Naomi Kawase’s Shara by Ian Johnston

Naomi Kawase’s Shara by Ian Johnston What a coincidence that, at the very moment that I have been thinking about what films defined the last decade for me, news should come of Robin Wood’s death. When he writes, in his essay “The Seaweed-Gatherer,” of what makes greatness in a film, this seems to me to offer as good a definition as any of what we should be looking for – certainly, what I have been looking for – in any list of the great films of the 2000s:

Great art is the product of a sensitive intelligence deeply involved with life. […] One admires a film as one admires a poem, a painting, a novel, a piece of music: when one makes contact with the work through a searching and guiding intelligence (by which I mean much more than intellect) of the artist, and experiences that shock of simultaneous empathy and enlightenment, the sense at once of novelty and recognition, as if one has just been brought to awareness of something one has always known.

The Leavisite seriousness that Wood brought to his film criticism is also apparent, whether conscious or not, in the first Best of the Decade list to come out, the TIFF Cinematheque’s poll conducted by James Quandt of over sixty film curators, historians, archivists and programmers.1 Here is a list of films and filmmakers of serious intellectual, emotional and aesthetic depth, 2 which is in itself a rejoinder to the predictable complaints that have since been spinning round the blogosphere of “Why no American films?” For the fact remains that, for all the great work that has come out of American cinema this decade – principally to my mind Zodiac, Last Days, Wendy and Lucy, Punch-Drunk Love, and The Darjeeling Express – America, with the infantilism of its mainstream production and the dull blandness of its “independent” sector, no longer registers as what is at the peak of cinema today.
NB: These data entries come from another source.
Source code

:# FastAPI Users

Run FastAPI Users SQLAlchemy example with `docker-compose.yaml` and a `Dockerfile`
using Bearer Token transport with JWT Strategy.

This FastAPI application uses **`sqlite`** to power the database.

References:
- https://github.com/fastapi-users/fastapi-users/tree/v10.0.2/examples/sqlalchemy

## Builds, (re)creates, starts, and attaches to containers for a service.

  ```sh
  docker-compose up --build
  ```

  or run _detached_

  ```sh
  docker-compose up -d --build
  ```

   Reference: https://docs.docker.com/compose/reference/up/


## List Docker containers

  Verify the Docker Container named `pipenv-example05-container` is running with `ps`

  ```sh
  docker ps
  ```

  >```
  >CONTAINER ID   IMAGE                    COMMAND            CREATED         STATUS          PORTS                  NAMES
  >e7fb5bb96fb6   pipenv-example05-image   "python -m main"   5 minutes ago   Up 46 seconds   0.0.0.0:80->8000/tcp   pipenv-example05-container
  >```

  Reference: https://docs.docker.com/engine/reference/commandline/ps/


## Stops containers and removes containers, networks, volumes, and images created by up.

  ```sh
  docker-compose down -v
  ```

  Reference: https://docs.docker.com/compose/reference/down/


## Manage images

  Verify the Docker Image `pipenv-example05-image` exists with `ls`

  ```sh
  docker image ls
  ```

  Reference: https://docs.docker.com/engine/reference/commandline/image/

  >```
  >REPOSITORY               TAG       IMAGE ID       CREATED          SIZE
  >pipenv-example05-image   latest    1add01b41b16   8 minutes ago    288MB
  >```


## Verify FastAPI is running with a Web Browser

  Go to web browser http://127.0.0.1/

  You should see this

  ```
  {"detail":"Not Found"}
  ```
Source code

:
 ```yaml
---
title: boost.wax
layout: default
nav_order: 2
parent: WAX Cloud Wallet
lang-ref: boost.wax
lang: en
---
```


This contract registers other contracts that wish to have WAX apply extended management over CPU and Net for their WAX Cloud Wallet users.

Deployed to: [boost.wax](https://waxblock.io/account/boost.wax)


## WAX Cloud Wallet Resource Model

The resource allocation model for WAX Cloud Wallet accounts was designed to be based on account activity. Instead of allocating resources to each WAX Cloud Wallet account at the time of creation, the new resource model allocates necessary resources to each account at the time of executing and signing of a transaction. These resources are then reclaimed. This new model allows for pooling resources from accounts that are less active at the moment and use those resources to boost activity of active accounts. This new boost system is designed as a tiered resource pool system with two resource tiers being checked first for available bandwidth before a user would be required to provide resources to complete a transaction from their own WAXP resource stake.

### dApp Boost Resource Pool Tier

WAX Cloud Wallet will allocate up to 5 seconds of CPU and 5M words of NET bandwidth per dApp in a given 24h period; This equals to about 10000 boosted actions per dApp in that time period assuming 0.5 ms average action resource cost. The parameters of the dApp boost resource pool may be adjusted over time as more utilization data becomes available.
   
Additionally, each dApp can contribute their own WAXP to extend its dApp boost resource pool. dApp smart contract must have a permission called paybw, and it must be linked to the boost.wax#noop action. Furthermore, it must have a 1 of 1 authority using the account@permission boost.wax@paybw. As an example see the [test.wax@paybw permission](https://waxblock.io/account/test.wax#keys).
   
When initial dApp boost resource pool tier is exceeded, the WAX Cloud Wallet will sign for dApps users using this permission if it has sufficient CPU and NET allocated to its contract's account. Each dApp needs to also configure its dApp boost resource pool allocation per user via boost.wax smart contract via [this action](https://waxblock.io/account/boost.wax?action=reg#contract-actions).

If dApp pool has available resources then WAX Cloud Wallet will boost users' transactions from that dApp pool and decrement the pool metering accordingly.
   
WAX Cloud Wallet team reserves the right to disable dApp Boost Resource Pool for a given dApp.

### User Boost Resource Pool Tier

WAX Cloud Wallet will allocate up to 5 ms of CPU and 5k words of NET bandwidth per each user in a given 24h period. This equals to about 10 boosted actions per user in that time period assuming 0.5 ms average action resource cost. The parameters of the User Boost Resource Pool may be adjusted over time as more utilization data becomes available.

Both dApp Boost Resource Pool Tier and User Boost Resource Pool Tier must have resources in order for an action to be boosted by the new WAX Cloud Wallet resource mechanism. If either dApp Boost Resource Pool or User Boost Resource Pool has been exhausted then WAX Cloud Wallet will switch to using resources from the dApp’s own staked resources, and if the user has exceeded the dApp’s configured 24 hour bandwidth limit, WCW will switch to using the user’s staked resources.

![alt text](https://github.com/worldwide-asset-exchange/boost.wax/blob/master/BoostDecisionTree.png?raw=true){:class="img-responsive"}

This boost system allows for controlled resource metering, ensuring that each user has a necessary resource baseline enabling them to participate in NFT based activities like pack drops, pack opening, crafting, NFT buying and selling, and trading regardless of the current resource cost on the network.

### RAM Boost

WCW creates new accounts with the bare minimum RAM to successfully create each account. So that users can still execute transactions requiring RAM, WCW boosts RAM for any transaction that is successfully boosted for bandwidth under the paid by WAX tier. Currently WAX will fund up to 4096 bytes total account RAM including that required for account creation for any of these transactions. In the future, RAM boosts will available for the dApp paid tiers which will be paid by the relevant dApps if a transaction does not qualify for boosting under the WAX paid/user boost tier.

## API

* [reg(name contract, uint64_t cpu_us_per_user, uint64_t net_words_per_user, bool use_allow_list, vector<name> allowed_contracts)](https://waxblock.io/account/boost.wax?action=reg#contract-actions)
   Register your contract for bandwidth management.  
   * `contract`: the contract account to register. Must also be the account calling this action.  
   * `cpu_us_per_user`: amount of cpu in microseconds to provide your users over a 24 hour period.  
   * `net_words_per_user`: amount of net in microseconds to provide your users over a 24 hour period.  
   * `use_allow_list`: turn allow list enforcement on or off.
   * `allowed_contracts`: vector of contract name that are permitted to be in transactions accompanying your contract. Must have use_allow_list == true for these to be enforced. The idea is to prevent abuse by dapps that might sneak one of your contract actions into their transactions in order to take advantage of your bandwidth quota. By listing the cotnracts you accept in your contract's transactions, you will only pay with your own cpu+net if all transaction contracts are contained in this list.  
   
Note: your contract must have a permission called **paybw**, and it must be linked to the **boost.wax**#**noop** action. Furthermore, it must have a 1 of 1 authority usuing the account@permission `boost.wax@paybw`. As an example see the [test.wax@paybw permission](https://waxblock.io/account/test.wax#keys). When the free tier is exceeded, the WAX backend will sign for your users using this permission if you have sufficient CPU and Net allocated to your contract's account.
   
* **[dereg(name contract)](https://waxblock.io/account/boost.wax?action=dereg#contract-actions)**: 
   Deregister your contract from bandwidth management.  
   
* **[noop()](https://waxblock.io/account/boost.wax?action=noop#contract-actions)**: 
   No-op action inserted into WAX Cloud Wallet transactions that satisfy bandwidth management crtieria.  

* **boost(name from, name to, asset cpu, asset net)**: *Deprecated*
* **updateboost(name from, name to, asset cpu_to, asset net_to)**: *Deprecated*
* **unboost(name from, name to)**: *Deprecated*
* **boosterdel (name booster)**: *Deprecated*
Of course, it does register as a dominating economic force, which, along with the general decline/collapse in arthouse distribution, means that opportunities for seeing and even reading about the best work in current cinema are so limited. In fact, personally I’ve never even seen English-subtitled versions of two of my favourite films of the 2000s, Pedro Costa’s In Vanda’s Room and Naomi Kawase’s Shara.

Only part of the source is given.